Thursday, April 2, 2009

I enjoy reading the marketing-speak of poetry publishers, where they use a form of language which the poetry they're publishing generally tries to satirise, appropriate or subvert. The Salt website in particular, has taken hard-sell into new territory. How's this for an announcement of a poetry book:

The knives are out. Poetry declares hand-to-hand guerrilla war on conservative aesthetics

That's got to be spoof, but... I'm not so sure. It's for a book by one Vincent de Souza, who's work I don't know,but who surely doesn't deserve such a blurb. We are told that his book 'fashions a new set of intellectual, technical and visual dynamics', which would be impressive enough, but Mr. de Souza apparently does it 'without resorting to bludgeoning or violence'. Amazing. And something attendees at his readings will be relieved to hear.
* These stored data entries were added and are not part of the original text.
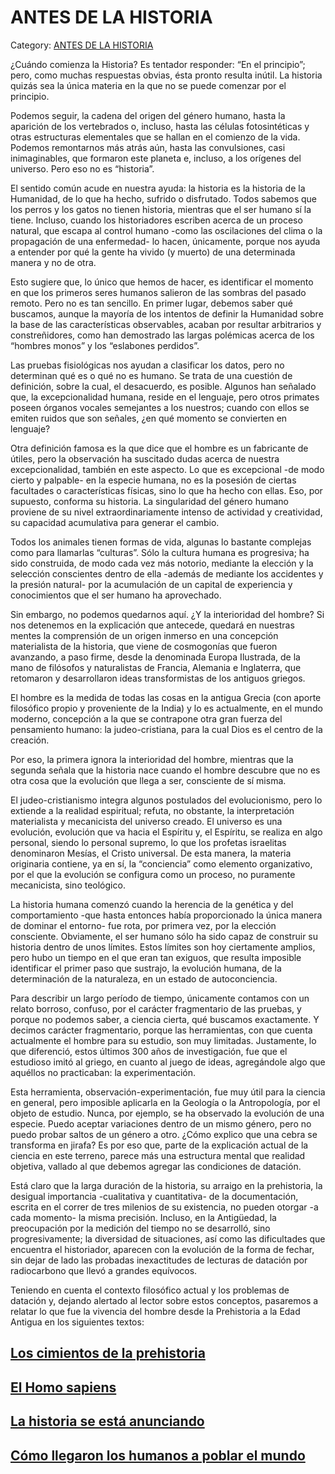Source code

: # ANTES DE LA HISTORIA

Category: [ANTES DE LA HISTORIA](http://descubrircorrientes.com.ar/2012/index.php/2938-historia-desde-el-origen-hasta-1814/antes-de-la-historia)

¿Cuándo comienza la Historia? Es tentador responder: “En el principio”; pero, como muchas respuestas obvias, ésta pronto resulta inútil. La historia quizás sea la única materia en la que no se puede comenzar por el principio.

Podemos seguir, la cadena del origen del género humano, hasta la aparición de los vertebrados o, incluso, hasta las células fotosintéticas y otras estructuras elementales que se hallan en el comienzo de la vida. Podemos remontarnos más atrás aún, hasta las convulsiones, casi inimaginables, que formaron este planeta e, incluso, a los orígenes del universo. Pero eso no es “historia”.

El sentido común acude en nuestra ayuda: la historia es la historia de la Humanidad, de lo que ha hecho, sufrido o disfrutado. Todos sabemos que los perros y los gatos no tienen historia, mientras que el ser humano sí la tiene. Incluso, cuando los historiadores escriben acerca de un proceso natural, que escapa al control humano -como las oscilaciones del clima o la propagación de una enfermedad- lo hacen, únicamente, porque nos ayuda a entender por qué la gente ha vivido (y muerto) de una determinada manera y no de otra.

Esto sugiere que, lo único que hemos de hacer, es identificar el momento en que los primeros seres humanos salieron de las sombras del pasado remoto. Pero no es tan sencillo. En primer lugar, debemos saber qué buscamos, aunque la mayoría de los intentos de definir la Humanidad sobre la base de las características observables, acaban por resultar arbitrarios y constreñidores, como han demostrado las largas polémicas acerca de los “hombres monos” y los “eslabones perdidos”.

Las pruebas fisiológicas nos ayudan a clasificar los datos, pero no determinan qué es o qué no es humano. Se trata de una cuestión de definición, sobre la cual, el desacuerdo, es posible. Algunos han señalado que, la excepcionalidad humana, reside en el lenguaje, pero otros primates poseen órganos vocales semejantes a los nuestros; cuando con ellos se emiten ruidos que son señales, ¿en qué momento se convierten en lenguaje?

Otra definición famosa es la que dice que el hombre es un fabricante de útiles, pero la observación ha suscitado dudas acerca de nuestra excepcionalidad, también en este aspecto. Lo que es excepcional -de modo cierto y palpable- en la especie humana, no es la posesión de ciertas facultades o características físicas, sino lo que ha hecho con ellas. Eso, por supuesto, conforma su historia. La singularidad del género humano proviene de su nivel extraordinariamente intenso de actividad y creatividad, su capacidad acumulativa para generar el cambio.

Todos los animales tienen formas de vida, algunas lo bastante complejas como para llamarlas “culturas”. Sólo la cultura humana es progresiva; ha sido construida, de modo cada vez más notorio, mediante la elección y la selección conscientes dentro de ella -además de mediante los accidentes y la presión natural- por la acumulación de un capital de experiencia y conocimientos que el ser humano ha aprovechado.

Sin embargo, no podemos quedarnos aquí. ¿Y la interioridad del hombre? Si nos detenemos en la explicación que antecede, quedará en nuestras mentes la comprensión de un origen inmerso en una concepción materialista de la historia, que viene de cosmogonías que fueron avanzando, a paso firme, desde la denominada Europa Ilustrada, de la mano de filósofos y naturalistas de Francia, Alemania e Inglaterra, que retomaron y desarrollaron ideas transformistas de los antiguos griegos.

El hombre es la medida de todas las cosas en la antigua Grecia (con aporte filosófico propio y proveniente de la India) y lo es actualmente, en el mundo moderno, concepción a la que se contrapone otra gran fuerza del pensamiento humano: la judeo-cristiana, para la cual Dios es el centro de la creación.

Por eso, la primera ignora la interioridad del hombre, mientras que la segunda señala que la historia nace cuando el hombre descubre que no es otra cosa que la evolución que llega a ser, consciente de sí misma.

El judeo-cristianismo integra algunos postulados del evolucionismo, pero lo extiende a la realidad espiritual; refuta, no obstante, la interpretación materialista y mecanicista del universo creado. El universo es una evolución, evolución que va hacia el Espíritu y, el Espíritu, se realiza en algo personal, siendo lo personal supremo, lo que los profetas israelitas denominaron Mesías, el Cristo universal. De esta manera, la materia originaria contiene, ya en sí, la “conciencia” como elemento organizativo, por el que la evolución se configura como un proceso, no puramente mecanicista, sino teológico.

La historia humana comenzó cuando la herencia de la genética y del comportamiento -que hasta entonces había proporcionado la única manera de dominar el entorno- fue rota, por primera vez, por la elección consciente. Obviamente, el ser humano sólo ha sido capaz de construir su historia dentro de unos límites. Estos límites son hoy ciertamente amplios, pero hubo un tiempo en el que eran tan exiguos, que resulta imposible identificar el primer paso que sustrajo, la evolución humana, de la determinación de la naturaleza, en un estado de autoconciencia.

Para describir un largo período de tiempo, únicamente contamos con un relato borroso, confuso, por el carácter fragmentario de las pruebas, y porque no podemos saber, a ciencia cierta, qué buscamos exactamente. Y decimos carácter fragmentario, porque las herramientas, con que cuenta actualmente el hombre para su estudio, son muy limitadas. Justamente, lo que diferenció, estos últimos 300 años de investigación, fue que el estudioso imitó al griego, en cuanto al juego de ideas, agregándole algo que aquéllos no practicaban: la experimentación.

Esta herramienta, observación-experimentación, fue muy útil para la ciencia en general, pero imposible aplicarla en la Geología o la Antropología, por el objeto de estudio. Nunca, por ejemplo, se ha observado la evolución de una especie. Puedo aceptar variaciones dentro de un mismo género, pero no puedo probar saltos de un género a otro. ¿Cómo explico que una cebra se transforma en jirafa? Es por eso que, parte de la explicación actual de la ciencia en este terreno, parece más una estructura mental que realidad objetiva, vallado al que debemos agregar las condiciones de datación.

Está claro que la larga duración de la historia, su arraigo en la prehistoria, la desigual importancia -cualitativa y cuantitativa- de la documentación, escrita en el correr de tres milenios de su existencia, no pueden otorgar -a cada momento- la misma precisión. Incluso, en la Antigüedad, la preocupación por la medición del tiempo no se desarrolló, sino progresivamente; la diversidad de situaciones, así como las dificultades que encuentra el historiador, aparecen con la evolución de la forma de fechar, sin dejar de lado las probadas inexactitudes de lecturas de datación por radiocarbono que llevó a grandes equívocos.

Teniendo en cuenta el contexto filosófico actual y los problemas de datación y, dejando alertado al lector sobre estos conceptos, pasaremos a relatar lo que fue la vivencia del hombre desde la Prehistoria a la Edad Antigua en los siguientes textos:

## [Los cimientos de la prehistoria](01-Los-cimientos-de-la-historia.md)

## [El Homo sapiens](02-El-Homo-sapiens.md)

## [La historia se está anunciando](03-La-historia-se-está-anunciando.md)

## [Cómo llegaron los humanos a poblar el mundo](04-Cómo-llegaron-los-humanos-a-poblar-el-mundo.md)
Another big-hitter in the poetry salestalk arena is of course, Bloodaxe Books. It still describes itself as 'Britain's premier poetry publisher'. Is that true? Well, it depends which measure you use. Quality of poetry is notoriously subjective and unscientific, so let's try another: the number of titles published. In 2008, Bloodaxe published 28 new titles, Shearsman published 60. Bloodaxe have planned 32 titles in 2009, Shearsman, again 60. As for Salt, a quick count shows they've published 54 titles in the last 6 months(!).

So Bloodaxe aren't the most prolific publisher, that's for sure. and now they're even slipping behind in the league table of overstatement and exaggerated claims. Who'd have thought it?